How to complete this task » Line by line, repeat the data below exactly, beginning at the first line and ending at the line with "### Roadmap". Omit pictures.

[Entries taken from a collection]

▬▬▬

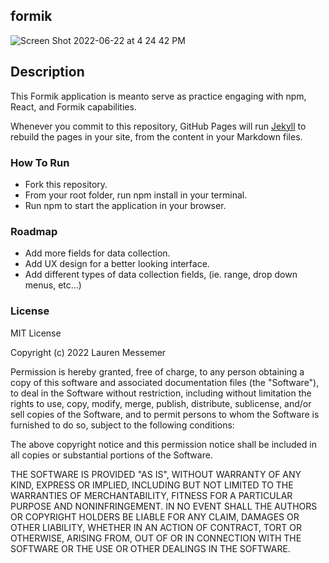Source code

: ## formik

![Screen Shot 2022-06-22 at 4 24 42 PM](https://user-images.githubusercontent.com/70284444/175141262-519e5999-b33c-493f-a363-232bc5a8c200.png)



## Description

This Formik application is meanto serve as practice engaging with npm, React, and Formik capabilities.

Whenever you commit to this repository, GitHub Pages will run [Jekyll](https://jekyllrb.com/) to rebuild the pages in your site, from the content in your Markdown files.

### How To Run

- Fork this repository.
- From your root folder, run npm install in your terminal.
- Run npm to start the application in your browser.

### Roadmap

- Add more fields for data collection.
- Add UX design for a better looking interface.
- Add different types of data collection fields, (ie. range, drop down menus, etc...)

### License

MIT License

Copyright (c) 2022 Lauren Messemer

Permission is hereby granted, free of charge, to any person obtaining a copy of this software and associated documentation files (the "Software"), to deal in the Software without restriction, including without limitation the rights to use, copy, modify, merge, publish, distribute, sublicense, and/or sell copies of the Software, and to permit persons to whom the Software is furnished to do so, subject to the following conditions:

The above copyright notice and this permission notice shall be included in all copies or substantial portions of the Software.

THE SOFTWARE IS PROVIDED "AS IS", WITHOUT WARRANTY OF ANY KIND, EXPRESS OR IMPLIED, INCLUDING BUT NOT LIMITED TO THE WARRANTIES OF MERCHANTABILITY, FITNESS FOR A PARTICULAR PURPOSE AND NONINFRINGEMENT. IN NO EVENT SHALL THE AUTHORS OR COPYRIGHT HOLDERS BE LIABLE FOR ANY CLAIM, DAMAGES OR OTHER LIABILITY, WHETHER IN AN ACTION OF CONTRACT, TORT OR OTHERWISE, ARISING FROM, OUT OF OR IN CONNECTION WITH THE SOFTWARE OR THE USE OR OTHER DEALINGS IN THE SOFTWARE.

▬▬▬

Answer to this task »
Source code

: ## formik

![Screen Shot 2022-06-22 at 4 24 42 PM](https://user-images.githubusercontent.com/70284444/175141262-519e5999-b33c-493f-a363-232bc5a8c200.png)



## Description

This Formik application is meanto serve as practice engaging with npm, React, and Formik capabilities.

Whenever you commit to this repository, GitHub Pages will run [Jekyll](https://jekyllrb.com/) to rebuild the pages in your site, from the content in your Markdown files.

### How To Run

- Fork this repository.
- From your root folder, run npm install in your terminal.
- Run npm to start the application in your browser.

### Roadmap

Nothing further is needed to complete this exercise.